Thou Shalt Communicate With The Other Doctor

This is especially important when you are asked to give a second opinion. Make sure you have all the facts before you render commentary regarding your colleague’s care. If possible, confer with the other provider to find out the rationale and considerations for the care rendered. When giving advice to patients, keep your advice factual and avoid commenting on another’s care.

Thou Shalt Not Covet Others’ Patients

This commandment speaks for itself. Criticizing a colleague to steer patients your way will eventually backfire. It becomes a double-edged sword with repercussions. You will lose respect among your colleagues in the ophthalmic community-and you may open yourself up for a defamation case or worse.

Thou Shalt Recognize That Good Doctors Can Disagree

Medicine is an art as much as a science. There is a respectable minority recognized in medicine, and what works in one ophthalmologist’s practice may not work as well in another’s. Criticizing your colleague’s judgment may imply a warranty or a guarantee that you cannot live up to. In other words, your criticisms may imply that you can do it better or that your care will render a different outcome. Beware.

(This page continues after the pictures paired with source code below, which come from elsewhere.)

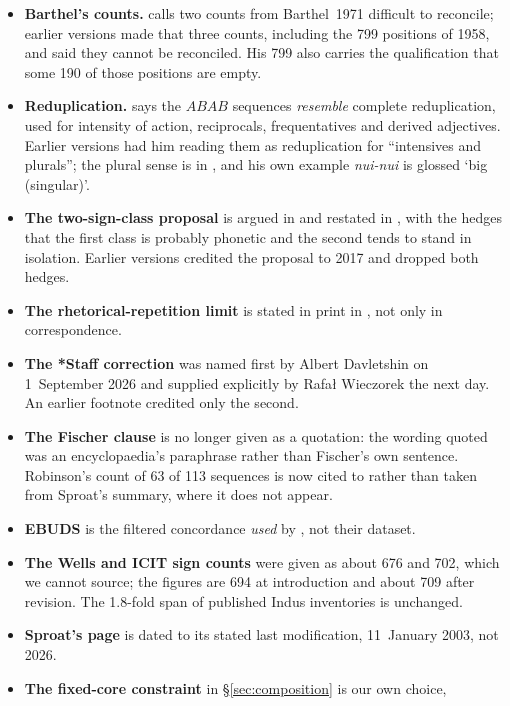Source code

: \documentclass[11pt,a4paper]{article}
\begin{document}
\begin{itemize}
\item \textbf{Barthel's counts.} \citet{davletshin2017} calls two counts from
Barthel~1971 difficult to reconcile; earlier versions made that three counts,
including the 799 positions of 1958, and said they cannot be reconciled. His 799 also
carries the qualification that some 190 of those positions are empty.
\item \textbf{Reduplication.} \citet{davletshin2022} says the $ABAB$ sequences
\emph{resemble} complete reduplication, used for intensity of action, reciprocals,
frequentatives and derived adjectives. Earlier versions had him reading them as
reduplication for ``intensives and plurals''; the plural sense is in
\citet{davletshin2012}, and his own example \emph{nui-nui} is glossed `big (singular)'.
\item \textbf{The two-sign-class proposal} is argued in \citet{davletshin2012} and
restated in \citet{davletshin2017}, with the hedges that the first class is probably
phonetic and the second tends to stand in isolation. Earlier versions credited the
proposal to 2017 and dropped both hedges.
\item \textbf{The rhetorical-repetition limit} is stated in print in
\citet{davletshin2022}, not only in correspondence.
\item \textbf{The *Staff correction} was named first by Albert Davletshin on
1~September 2026 and supplied explicitly by Rafa\l{} Wieczorek the next day. An
earlier footnote credited only the second.
\item \textbf{The Fischer clause} is no longer given as a quotation: the wording
quoted was an encyclopaedia's paraphrase rather than Fischer's own sentence.
Robinson's count of 63 of 113 sequences is now cited to \citet{robinson2002} rather
than taken from Sproat's summary, where it does not appear.
\item \textbf{EBUDS} is the filtered concordance \emph{used} by \citet{rao2009}, not
their dataset.
\item \textbf{The Wells and ICIT sign counts} were given as about 676 and 702, which
we cannot source; the figures are 694 at introduction and about 709 after revision.
The 1.8-fold span of published Indus inventories is unchanged.
\item \textbf{Sproat's page} is dated to its stated last modification, 11~January
2003, not 2026.
\item \textbf{The fixed-core constraint} in \S\ref{sec:composition} is our own choice,

\end{itemize}
\end{document}
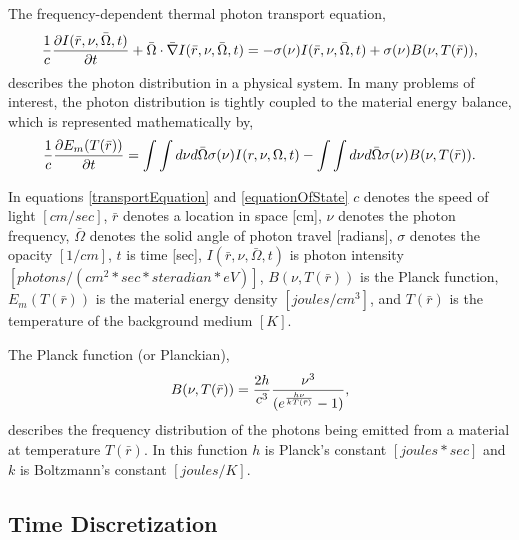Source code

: \noindent
	\indent The frequency-dependent thermal photon transport equation,
	\begin{equation}
	\label{transportEquation}
	{1\over{c}}{\partial{I(\bar{r},\nu,\bar{\Omega},t)}\over{\partial{t}}}+\bar{\Omega}\cdot\bar{\nabla}{I(\bar{r},\nu,\bar{\Omega},t)}=-\sigma(\nu)I(\bar{r},\nu,\bar{\Omega},t)+\sigma(\nu){B(\nu,T(\bar{r}))},
	\end{equation}
	\noindent describes the photon distribution in a physical system. In many problems of interest, the photon distribution is tightly coupled to the material energy balance, which is represented mathematically by,
	\begin{equation}
	\label{equationOfState}
	{1\over{c}}{\partial{E_m(T(\bar{r}))}\over{\partial{t}}}={\int\int{d\nu}{d\bar{\Omega}}\sigma(\nu)I(r,\nu,\Omega,t)-\int\int{d\nu}d\bar{\Omega}\sigma(\nu)B(\nu,T(\bar{r}))}.
	\end{equation}

	In equations \ref{transportEquation} and \ref{equationOfState} $c$ denotes the speed of light $[cm/sec]$, $\bar{r}$ denotes a location in space [cm],  $\nu$ denotes the photon frequency, $\bar{\Omega}$ denotes the solid angle of photon travel [radians], $\sigma$ denotes the opacity $[1/cm]$, $t$ is time [sec], $I(\bar{r},\nu,\bar{\Omega},t)$ is photon intensity $[photons/(cm^2*sec*steradian*eV)]$, $B(\nu,T(\bar{r}))$ is the Planck function, $E_m(T(\bar{r}))$ is the material energy density $[joules/cm^3]$, and $T(\bar{r})$ is the temperature of the background medium $[K]$.
	
	The Planck function (or Planckian),
	\begin{equation}
	\label{Planck}
	{B(\nu,T(\bar{r}))}={2h\over{c^3}}{\nu^3\over{(e^{h\nu\over{kT(\bar{r})}}-1)}},
	\end{equation}
	\noindent describes the frequency distribution of the photons being emitted from a material at temperature $T(\bar{r})$. In this function $h$ is Planck's constant $[joules*sec]$ and $k$ is Boltzmann's constant $[joules/K]$.

\belowSubSecSkip

\subsection{Time Discretization}
\label{sec:Transport-Time-Discretization}

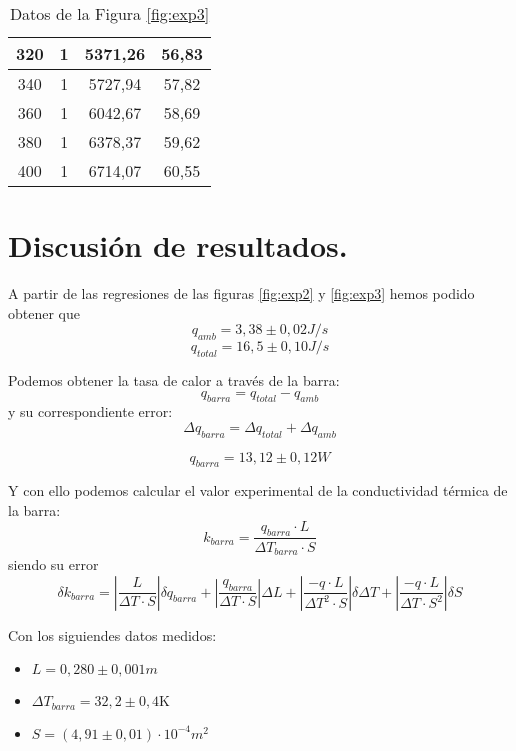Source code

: \documentclass[a4paper,12pt,spanish]{article}
\begin{document}
\begin{table}[H]
\begin{tabular}{|c|c|c|c|}
		320  & 1       & 5371,26           & 56,83           \\ \hline
		340  & 1       & 5727,94           & 57,82           \\ \hline
		360  & 1       & 6042,67           & 58,69           \\ \hline
		380  & 1       & 6378,37           & 59,62           \\ \hline
		400  & 1       & 6714,07           & 60,55           \\ \hline
	\end{tabular}
	\caption{Datos de la Figura \ref{fig:exp3}}
	\label{tab:tab3}
\end{table}


	
	\section{Discusión de resultados.}
	
	\iffalse
	Respuesta razonada a las cuestiones que aparecen en el
	guion de la práctica. Justificación de los resultados. Comparativa de los valores
	experimentales obtenidos con los publicados en la literatura y posibles fuentes de
	incertidumbre en la experimentación que expliquen la discrepancia.
	
	Básicamente comentar los resultados y lo similares que son a lo esperado, comentar las posibles causas de error.
	\fi
	
	A partir de las regresiones de las figuras \ref{fig:exp2} y \ref{fig:exp3} hemos podido obtener que
	\[ q_{amb} = 3,38 \pm 0,02 \si{J/s}
	\]
	\[ q_{total} = 16,5 \pm 0,10\si{J/s}
	\]
	
	Podemos obtener la tasa de calor a través de la barra:
	\[ q_{barra} = q_{total} - q_{amb}
	\]
	y su correspondiente error:
	\[\Delta q_{barra} =\Delta q_{total} + \Delta q_{amb}
	\]
	
	\[\boxed{q_{barra} = 13,12 \pm 0,12 \si{W}}
	\]
	
	Y con ello podemos calcular el valor experimental de la conductividad térmica de la barra:
	\[k_{barra} = \frac{q_{barra}\cdot L}{\Delta T_{barra}\cdot S}
	\]
	siendo su error
	\[\delta k_{barra} = \left|\frac{L}{\Delta T\cdot S}\right|\delta q_{barra} + \left| \frac{q_{barra}}{\Delta T \cdot S} \right|\Delta L +  \left| \frac{-q\cdot L}{\Delta T^2 \cdot S} \right| \delta \Delta T + \left| \frac{-q\cdot L}{\Delta T\cdot S^2} \right| \delta S   \] 
	
	Con los siguiendes datos medidos:
	\begin{itemize}
		\item $L= 0,280 \pm 0,001\si{m}$
		\item $\Delta T_{barra}= 32,2\pm 0,4 \text{K}$
		\item $S = (4,91\pm 0,01)\cdot10^{-4} \si{m^2}$
	\end{itemize}
	
\end{document}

Thou Shalt Recognize Thine Own Mistakes

Before commenting on a colleague’s actions, remember you may not have all the facts. You could end up eating your words and defending a suit against yourself later. At first blush, you may disagree with a particular physician’s course of action. However, after obtaining the necessary information, tests and history, you may come full circle and agree with your colleague’s course of treatment or action. It is extremely difficult to retract your comments once critical words have left your lips. If your treatment does not provide the results expected by the patient, you may be in worse shape than your colleague.

Thou Shalt Keep The Other Doctors Informed

Whether you have been asked to take on a new patient who is leaving a previous doctor’s care or to offer a second opinion, try to get the patient to agree to allow you to speak with the other health care provider. This not only fosters good community relations and keeps the line of communication open, it also provides you with a source of information and knowledge which may shed light on your care of the patient. This may not always be possible, but you should make every attempt to be sensitive to your colleague’s situation as well as to the patient’s wishes.

Thou Shalt Not Make Unnecessary Enemies

What goes around comes around. During a recent deposition, an ophthalmologist, against his attorney’s advice, vigorously criticized the HMO he had recently left. Although he was only being deposed as a fact witness (treating physician) at the time, the case took a twist and the doctor was added to the lawsuit-not by the plaintiff, but by the HMO.